Disillusioned by his country and society, Ibsen, together with his
wife and son, boarded a ship and left Norway, figuratively slamming
the door behind him.
Fifteen years later, a similarly disillusioned Nora Helmer would
slam the door on stage at the end of A Doll's House, helping to
change the course of modern drama.
Ibsen had become disillusioned very early. In 1836, when he was
eight years old, his wealthy parents went bankrupt. They were forced
to move from town to a small farm. All of their old friends deserted
them, and they lived for years in social disgrace. Although young
Henrik appeared quiet and withdrawn, his deep, bitter anger at
society would occasionally escape in the scathing caricatures he
would draw or in tirades against young playmates. His sole happiness
seemed to come from reading books and putting on puppet plays.

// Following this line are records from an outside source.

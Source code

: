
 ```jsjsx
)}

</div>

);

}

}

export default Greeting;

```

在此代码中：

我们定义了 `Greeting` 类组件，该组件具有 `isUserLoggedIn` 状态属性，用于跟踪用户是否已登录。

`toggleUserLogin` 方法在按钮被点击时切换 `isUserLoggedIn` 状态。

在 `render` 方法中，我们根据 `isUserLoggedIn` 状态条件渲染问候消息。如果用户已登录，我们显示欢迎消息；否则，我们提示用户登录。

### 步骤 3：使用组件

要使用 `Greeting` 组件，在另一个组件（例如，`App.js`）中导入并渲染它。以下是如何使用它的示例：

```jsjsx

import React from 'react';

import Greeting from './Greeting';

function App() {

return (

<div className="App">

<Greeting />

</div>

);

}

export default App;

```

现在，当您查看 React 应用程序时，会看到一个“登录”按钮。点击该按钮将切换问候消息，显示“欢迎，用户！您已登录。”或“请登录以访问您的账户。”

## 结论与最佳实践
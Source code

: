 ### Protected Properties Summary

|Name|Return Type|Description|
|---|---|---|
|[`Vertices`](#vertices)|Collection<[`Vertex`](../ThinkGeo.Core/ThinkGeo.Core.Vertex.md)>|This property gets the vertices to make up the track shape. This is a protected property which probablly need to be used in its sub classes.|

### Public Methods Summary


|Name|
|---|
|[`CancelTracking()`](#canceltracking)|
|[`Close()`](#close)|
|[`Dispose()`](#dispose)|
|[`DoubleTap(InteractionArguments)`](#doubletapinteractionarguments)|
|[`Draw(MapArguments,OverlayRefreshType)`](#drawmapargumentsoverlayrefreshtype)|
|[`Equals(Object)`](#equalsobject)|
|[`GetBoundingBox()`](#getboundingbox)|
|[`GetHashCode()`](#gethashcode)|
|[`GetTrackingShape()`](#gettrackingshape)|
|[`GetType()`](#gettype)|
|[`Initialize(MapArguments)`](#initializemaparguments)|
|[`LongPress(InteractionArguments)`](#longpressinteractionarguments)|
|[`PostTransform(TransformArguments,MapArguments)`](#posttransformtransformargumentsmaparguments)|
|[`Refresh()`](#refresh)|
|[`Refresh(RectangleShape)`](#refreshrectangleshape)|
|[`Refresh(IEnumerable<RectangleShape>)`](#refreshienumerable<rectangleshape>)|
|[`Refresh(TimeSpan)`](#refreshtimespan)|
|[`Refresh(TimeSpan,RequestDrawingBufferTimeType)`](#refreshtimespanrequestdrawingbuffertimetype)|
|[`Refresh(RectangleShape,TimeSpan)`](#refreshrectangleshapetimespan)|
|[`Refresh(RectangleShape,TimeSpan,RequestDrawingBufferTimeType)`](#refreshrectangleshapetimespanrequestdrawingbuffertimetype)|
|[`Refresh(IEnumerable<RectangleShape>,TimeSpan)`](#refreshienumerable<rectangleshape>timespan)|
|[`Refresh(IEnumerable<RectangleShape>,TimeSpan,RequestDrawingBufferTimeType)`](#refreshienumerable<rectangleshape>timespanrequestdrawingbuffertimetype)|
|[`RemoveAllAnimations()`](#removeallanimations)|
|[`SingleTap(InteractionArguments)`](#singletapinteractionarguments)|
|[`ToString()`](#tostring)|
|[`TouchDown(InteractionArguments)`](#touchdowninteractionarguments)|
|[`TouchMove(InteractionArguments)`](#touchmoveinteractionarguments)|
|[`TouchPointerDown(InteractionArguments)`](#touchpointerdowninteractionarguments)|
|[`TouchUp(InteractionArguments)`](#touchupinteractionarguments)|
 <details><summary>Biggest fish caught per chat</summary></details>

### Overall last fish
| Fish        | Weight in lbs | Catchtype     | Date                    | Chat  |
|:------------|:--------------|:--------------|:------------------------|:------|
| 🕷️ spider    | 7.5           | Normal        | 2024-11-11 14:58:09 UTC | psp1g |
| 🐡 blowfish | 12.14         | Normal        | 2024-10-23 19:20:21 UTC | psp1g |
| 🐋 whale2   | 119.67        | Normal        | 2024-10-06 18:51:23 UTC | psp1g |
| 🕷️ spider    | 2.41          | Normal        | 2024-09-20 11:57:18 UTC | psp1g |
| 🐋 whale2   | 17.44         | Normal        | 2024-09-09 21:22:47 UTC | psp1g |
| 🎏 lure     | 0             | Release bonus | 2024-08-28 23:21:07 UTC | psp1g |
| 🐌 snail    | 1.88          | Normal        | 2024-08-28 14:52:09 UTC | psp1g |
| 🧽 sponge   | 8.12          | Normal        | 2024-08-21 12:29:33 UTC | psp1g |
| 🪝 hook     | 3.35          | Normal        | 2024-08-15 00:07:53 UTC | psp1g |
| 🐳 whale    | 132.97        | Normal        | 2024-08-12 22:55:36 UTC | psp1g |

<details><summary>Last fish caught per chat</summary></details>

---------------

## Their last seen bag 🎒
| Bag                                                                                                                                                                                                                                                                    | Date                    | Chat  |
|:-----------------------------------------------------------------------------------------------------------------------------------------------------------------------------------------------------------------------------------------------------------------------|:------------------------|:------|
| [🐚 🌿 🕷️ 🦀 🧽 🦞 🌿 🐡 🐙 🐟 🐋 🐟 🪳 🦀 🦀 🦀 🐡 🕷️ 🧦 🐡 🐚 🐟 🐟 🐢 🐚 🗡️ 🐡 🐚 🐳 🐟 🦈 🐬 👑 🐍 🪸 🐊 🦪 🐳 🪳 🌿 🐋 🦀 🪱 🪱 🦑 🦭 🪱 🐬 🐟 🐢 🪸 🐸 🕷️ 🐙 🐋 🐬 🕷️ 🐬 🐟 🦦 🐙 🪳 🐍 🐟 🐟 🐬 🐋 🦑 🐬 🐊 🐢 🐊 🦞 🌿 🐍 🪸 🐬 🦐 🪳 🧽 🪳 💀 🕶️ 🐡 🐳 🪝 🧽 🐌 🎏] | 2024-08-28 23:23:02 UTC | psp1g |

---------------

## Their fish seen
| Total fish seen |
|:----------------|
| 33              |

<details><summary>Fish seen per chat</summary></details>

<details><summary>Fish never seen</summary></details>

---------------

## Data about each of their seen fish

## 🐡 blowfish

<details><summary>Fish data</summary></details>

Ibsen didn't like his own family any more than he liked the "proper"
society that shunned them. His domineering father was an alcoholic,
while his quiet mother found comfort in religion. This blend of
overbearing husband and submissive wife makes repeated appearances
in his plays, most notably in Brand, in A Doll's House, and in
Ghosts, After he left his parents' home at sixteen in 1844, he never
went back, even years later when he got word that his mother was
dying.
Hoping eventually to study medicine, Ibsen became a druggist's
apprentice in Grimstad, a small Norwegian village. But he still felt
like an outsider, a feeling that would dog him all his life and find
expression in many of his plays. (It didn't help his social standing
when he fathered an illegitimate son by a servant girl ten years
older than he. Some feel that it was this unwanted child that
reappears in many of his plays as a lost or murdered child. In A
Doll's House, the nursemaid gives away her illegitimate child.) But
Ibsen found he wasn't alone in his contempt for those who controlled
society. He became friends with a boisterous group of young artists
who specialized in political satire.
By 1848, a spirit of political unrest was sweeping Europe.